■ Stored dataset items ■
- Opening Delimiter -

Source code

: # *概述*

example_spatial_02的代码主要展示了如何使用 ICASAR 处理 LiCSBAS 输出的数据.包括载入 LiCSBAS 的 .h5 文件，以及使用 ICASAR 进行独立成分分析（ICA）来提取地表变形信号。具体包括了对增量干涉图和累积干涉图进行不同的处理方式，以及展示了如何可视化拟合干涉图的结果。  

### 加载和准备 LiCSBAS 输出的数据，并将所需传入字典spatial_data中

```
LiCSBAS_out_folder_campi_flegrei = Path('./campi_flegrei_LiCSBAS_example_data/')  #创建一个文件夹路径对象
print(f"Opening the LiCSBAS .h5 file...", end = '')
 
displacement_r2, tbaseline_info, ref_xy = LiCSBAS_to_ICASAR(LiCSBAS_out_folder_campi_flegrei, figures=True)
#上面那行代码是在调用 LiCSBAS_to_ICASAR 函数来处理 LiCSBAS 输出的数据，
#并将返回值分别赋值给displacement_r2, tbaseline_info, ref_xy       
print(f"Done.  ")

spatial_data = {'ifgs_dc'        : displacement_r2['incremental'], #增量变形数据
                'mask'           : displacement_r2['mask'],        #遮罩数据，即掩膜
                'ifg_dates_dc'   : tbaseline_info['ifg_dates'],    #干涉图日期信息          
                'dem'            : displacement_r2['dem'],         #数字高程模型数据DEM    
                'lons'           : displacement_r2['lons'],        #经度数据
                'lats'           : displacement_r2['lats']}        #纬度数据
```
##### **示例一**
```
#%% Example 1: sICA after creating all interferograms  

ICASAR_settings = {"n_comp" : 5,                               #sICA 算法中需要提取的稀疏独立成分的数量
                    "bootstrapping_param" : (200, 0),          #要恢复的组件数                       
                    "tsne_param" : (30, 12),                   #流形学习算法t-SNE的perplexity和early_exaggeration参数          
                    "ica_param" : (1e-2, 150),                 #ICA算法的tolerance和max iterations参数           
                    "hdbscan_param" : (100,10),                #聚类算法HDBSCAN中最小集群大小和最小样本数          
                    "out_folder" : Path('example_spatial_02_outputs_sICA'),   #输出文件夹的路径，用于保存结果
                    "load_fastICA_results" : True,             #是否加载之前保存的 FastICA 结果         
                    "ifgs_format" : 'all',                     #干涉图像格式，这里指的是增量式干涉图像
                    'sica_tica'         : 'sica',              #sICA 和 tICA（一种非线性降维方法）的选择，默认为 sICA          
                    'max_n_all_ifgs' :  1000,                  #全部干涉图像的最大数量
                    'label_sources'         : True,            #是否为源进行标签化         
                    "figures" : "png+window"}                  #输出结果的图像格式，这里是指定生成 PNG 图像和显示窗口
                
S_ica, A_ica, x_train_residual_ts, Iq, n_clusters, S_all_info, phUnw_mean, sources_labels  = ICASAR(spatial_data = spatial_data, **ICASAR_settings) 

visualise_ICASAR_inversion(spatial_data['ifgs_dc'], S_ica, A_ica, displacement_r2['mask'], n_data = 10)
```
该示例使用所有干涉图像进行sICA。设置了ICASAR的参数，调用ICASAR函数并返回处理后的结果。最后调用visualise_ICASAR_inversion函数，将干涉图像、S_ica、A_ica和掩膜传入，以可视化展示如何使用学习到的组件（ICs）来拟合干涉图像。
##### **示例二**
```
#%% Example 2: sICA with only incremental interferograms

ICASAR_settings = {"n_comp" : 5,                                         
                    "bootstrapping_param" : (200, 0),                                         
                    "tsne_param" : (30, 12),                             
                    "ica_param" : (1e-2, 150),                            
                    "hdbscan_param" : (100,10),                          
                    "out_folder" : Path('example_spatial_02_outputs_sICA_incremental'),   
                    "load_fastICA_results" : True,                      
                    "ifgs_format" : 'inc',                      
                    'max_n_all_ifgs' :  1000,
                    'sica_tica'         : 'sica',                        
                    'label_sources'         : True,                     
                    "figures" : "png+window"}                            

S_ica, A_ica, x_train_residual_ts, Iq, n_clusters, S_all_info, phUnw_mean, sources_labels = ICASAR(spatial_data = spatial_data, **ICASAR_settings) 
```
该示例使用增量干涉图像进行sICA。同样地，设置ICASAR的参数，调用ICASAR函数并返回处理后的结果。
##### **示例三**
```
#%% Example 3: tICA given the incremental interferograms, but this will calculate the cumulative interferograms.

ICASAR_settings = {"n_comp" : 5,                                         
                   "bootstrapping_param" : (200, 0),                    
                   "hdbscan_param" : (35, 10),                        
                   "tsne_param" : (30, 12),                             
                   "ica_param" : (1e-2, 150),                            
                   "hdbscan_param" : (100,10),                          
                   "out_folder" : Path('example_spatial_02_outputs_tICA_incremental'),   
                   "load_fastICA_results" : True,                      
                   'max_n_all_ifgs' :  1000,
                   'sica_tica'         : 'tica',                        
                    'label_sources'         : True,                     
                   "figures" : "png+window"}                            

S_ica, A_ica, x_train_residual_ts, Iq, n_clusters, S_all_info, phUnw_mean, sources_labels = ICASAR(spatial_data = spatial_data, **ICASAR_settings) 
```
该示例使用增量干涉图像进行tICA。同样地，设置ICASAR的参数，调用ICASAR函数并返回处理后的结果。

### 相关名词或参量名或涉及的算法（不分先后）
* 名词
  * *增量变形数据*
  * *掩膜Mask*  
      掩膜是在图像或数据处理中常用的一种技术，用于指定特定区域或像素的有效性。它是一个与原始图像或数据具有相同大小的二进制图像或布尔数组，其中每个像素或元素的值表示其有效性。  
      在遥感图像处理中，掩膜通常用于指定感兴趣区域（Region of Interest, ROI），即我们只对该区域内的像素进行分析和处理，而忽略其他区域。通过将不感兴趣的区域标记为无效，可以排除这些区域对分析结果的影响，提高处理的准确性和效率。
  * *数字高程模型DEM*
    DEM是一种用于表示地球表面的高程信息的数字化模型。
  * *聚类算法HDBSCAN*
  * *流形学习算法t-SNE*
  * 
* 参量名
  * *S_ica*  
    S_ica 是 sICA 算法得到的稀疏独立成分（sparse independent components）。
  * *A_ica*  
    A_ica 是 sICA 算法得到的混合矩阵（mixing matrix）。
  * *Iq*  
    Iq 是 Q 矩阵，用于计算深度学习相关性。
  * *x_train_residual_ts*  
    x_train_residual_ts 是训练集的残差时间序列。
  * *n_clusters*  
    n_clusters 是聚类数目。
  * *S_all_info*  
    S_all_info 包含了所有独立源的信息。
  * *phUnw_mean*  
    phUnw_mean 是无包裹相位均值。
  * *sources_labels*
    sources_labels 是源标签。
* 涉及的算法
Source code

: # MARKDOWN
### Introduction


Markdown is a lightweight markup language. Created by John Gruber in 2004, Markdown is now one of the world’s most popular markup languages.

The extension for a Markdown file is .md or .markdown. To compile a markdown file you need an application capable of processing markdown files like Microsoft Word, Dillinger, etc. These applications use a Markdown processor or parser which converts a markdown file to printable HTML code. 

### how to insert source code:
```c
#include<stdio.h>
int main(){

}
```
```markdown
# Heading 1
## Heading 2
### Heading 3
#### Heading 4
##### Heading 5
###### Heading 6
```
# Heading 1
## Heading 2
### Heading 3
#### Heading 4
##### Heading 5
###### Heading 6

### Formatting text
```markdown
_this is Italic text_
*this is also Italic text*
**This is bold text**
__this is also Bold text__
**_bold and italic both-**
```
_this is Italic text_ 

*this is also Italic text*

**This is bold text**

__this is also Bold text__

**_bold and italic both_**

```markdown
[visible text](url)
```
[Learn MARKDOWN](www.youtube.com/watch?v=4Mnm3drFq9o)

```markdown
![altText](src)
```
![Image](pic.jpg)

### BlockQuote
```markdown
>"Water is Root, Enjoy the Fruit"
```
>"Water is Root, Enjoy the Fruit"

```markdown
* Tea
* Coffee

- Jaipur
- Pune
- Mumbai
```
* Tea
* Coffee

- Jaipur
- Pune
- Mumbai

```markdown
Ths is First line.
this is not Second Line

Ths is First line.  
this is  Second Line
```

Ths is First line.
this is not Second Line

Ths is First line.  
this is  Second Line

- Closing Delimiter -

■ Problem statement ■
Only the lines from the one that holds "The extension for" through the end of the records should appear in the answer, each restated exactly.

■ Exercise answer ■
The extension for a Markdown file is .md or .markdown. To compile a markdown file you need an application capable of processing markdown files like Microsoft Word, Dillinger, etc. These applications use a Markdown processor or parser which converts a markdown file to printable HTML code. 

### how to insert source code:
```c
#include<stdio.h>
int main(){

}
```
```markdown
# Heading 1
## Heading 2
### Heading 3
#### Heading 4
##### Heading 5
###### Heading 6
```
# Heading 1
## Heading 2
### Heading 3
#### Heading 4
##### Heading 5
###### Heading 6

### Formatting text
```markdown
_this is Italic text_
*this is also Italic text*
**This is bold text**
__this is also Bold text__
**_bold and italic both-**
```
_this is Italic text_ 

*this is also Italic text*

**This is bold text**

__this is also Bold text__

**_bold and italic both_**

```markdown
[visible text](url)
```
[Learn MARKDOWN](www.youtube.com/watch?v=4Mnm3drFq9o)

```markdown
![altText](src)
```
![Image](pic.jpg)

### BlockQuote
```markdown
>"Water is Root, Enjoy the Fruit"
```
>"Water is Root, Enjoy the Fruit"

```markdown
* Tea
* Coffee

- Jaipur
- Pune
- Mumbai
```
* Tea
* Coffee

- Jaipur
- Pune
- Mumbai

```markdown
Ths is First line.
this is not Second Line

Ths is First line.  
this is  Second Line
```

Ths is First line.
this is not Second Line

Ths is First line.  
this is  Second Line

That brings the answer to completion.